RC: W7 D3 — `ModuleNotFoundError` shenanigans

March 27, 2024

After implementing the bloom filter yesterday, Laurent thought about running a small script to compute a bunch of statistics and build some intuition about the behavior of bloom filters. So he wrote a script that imports the file containing our implementation, we put it in a scripts folder and executed it. And… instead of getting any statistics, we got the (common!) ModuleNotFoundError 😅.

Usually, when I get this error, I just add an __init__.py file in the module I am importing (src in this case) to tell Python “Hey! This is a module” and I don’t think anymore about it. But this time it did not work and, instead of trying to find some workarounds, we decided we would really understand what Python does.

So we created a minimal repository setup with the following structure:

my_project/
├───src/
│   ├───__init__.py
│   └───a.py
└───scripts/
    └───run.py

The src/a.py file contains:

print("in file", __file__)

And the scripts/run.py file contains:

import sys

print("sys.path", sys.path)

import src.a

print("Finished executing the script!")

With this, when we execute python scripts/run.py, we get a ModuleNotFoundError. By printing the content of sys.path, we get to see that there are a bunch of paths corresponding to the python installation and, more interestingly, one corresponding to the scripts folder ('/Users/maud/my_project/scripts'). That’s interesting because that is exactly why the src module cannot be found: it is located in '/Users/maud/my_project/ and this path has not been added to sys.path. What happens precisely is that Python adds the path to the directory containing the file that is being executed in sys.path (as mentioned in the docs). So moving the script to the root would solve the problem, but no one really wants to do this because files get completely disorganized.

There are several workarounds to avoid this:

Run the script as a module by executing python -m scripts.run. As mentioned in the docs, the current directory gets added to sys.path. That works, but is a bit cumbersome because there is no autocompletion in the terminal for scripts.run by default.
Manually append the path to the root directory at the beginning of each script file sys.path.append(/path/to/root/). This also works, but it is very tedious to add this in every single script file.
Add the current directory to sys.path from the CLI before executing the script (export PYTHONPATH=: ; python scripts/run.py). This can be automated to avoid having to add it every time on one’s particular machine, but when sharing the repo and giving instructions to execute a script, users will get into the same trouble.

Laurent figured that Python uses “path configuration files” that are located in the site-packages folder and having a .pth extension. As mentioned in the docs, the content of those files is added to sys.path. So if we add the path to the root directory in it, it’s all solved.

We can do this easily by adding a small script that does this:

import os, site, pathlib

# Define path to pth file
pth_filename = f"{pathlib.Path(__file__).stem}.pth"
site_packages_directory = site.getsitepackages()[0]
pth_file_path = os.path.join(site_packages_directory, pth_filename)

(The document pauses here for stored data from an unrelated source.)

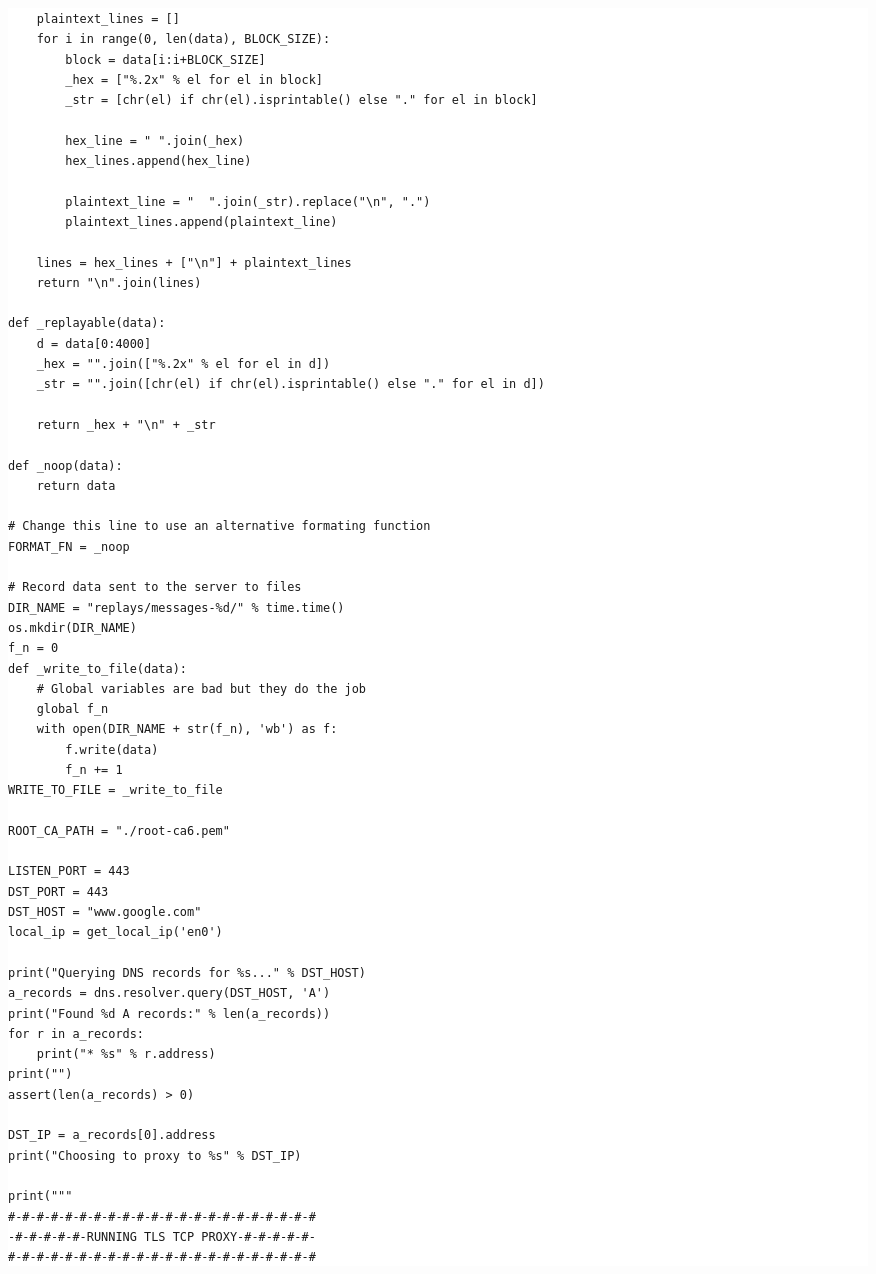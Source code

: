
 ```
    plaintext_lines = []
    for i in range(0, len(data), BLOCK_SIZE):
        block = data[i:i+BLOCK_SIZE]
        _hex = ["%.2x" % el for el in block]
        _str = [chr(el) if chr(el).isprintable() else "." for el in block]

        hex_line = " ".join(_hex)
        hex_lines.append(hex_line)

        plaintext_line = "  ".join(_str).replace("\n", ".")
        plaintext_lines.append(plaintext_line)

    lines = hex_lines + ["\n"] + plaintext_lines
    return "\n".join(lines)

def _replayable(data):
    d = data[0:4000]
    _hex = "".join(["%.2x" % el for el in d])
    _str = "".join([chr(el) if chr(el).isprintable() else "." for el in d])

    return _hex + "\n" + _str

def _noop(data):
    return data

# Change this line to use an alternative formating function
FORMAT_FN = _noop

# Record data sent to the server to files
DIR_NAME = "replays/messages-%d/" % time.time()
os.mkdir(DIR_NAME)
f_n = 0
def _write_to_file(data):
    # Global variables are bad but they do the job
    global f_n
    with open(DIR_NAME + str(f_n), 'wb') as f:
        f.write(data)
        f_n += 1
WRITE_TO_FILE = _write_to_file

ROOT_CA_PATH = "./root-ca6.pem"

LISTEN_PORT = 443
DST_PORT = 443
DST_HOST = "www.google.com"
local_ip = get_local_ip('en0')

print("Querying DNS records for %s..." % DST_HOST)
a_records = dns.resolver.query(DST_HOST, 'A')
print("Found %d A records:" % len(a_records))
for r in a_records:
    print("* %s" % r.address)
print("")
assert(len(a_records) > 0)

DST_IP = a_records[0].address
print("Choosing to proxy to %s" % DST_IP)

print("""
#-#-#-#-#-#-#-#-#-#-#-#-#-#-#-#-#-#-#-#-#-#
-#-#-#-#-#-RUNNING TLS TCP PROXY-#-#-#-#-#-
#-#-#-#-#-#-#-#-#-#-#-#-#-#-#-#-#-#-#-#-#-#

```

# Add root directory to pth file
root_directory = os.path.abspath(os.path.dirname(__file__))
with open(pth_file_path, 'w') as f:
    f.write(root_directory + '\n')

print(f"Added '{root_directory}' to '{pth_file_path}'.")

After executing this setup script, the .pth is configured correctly, and the trouble with importing modules is gone forever.

I created a small repo with the correct minimal setup here.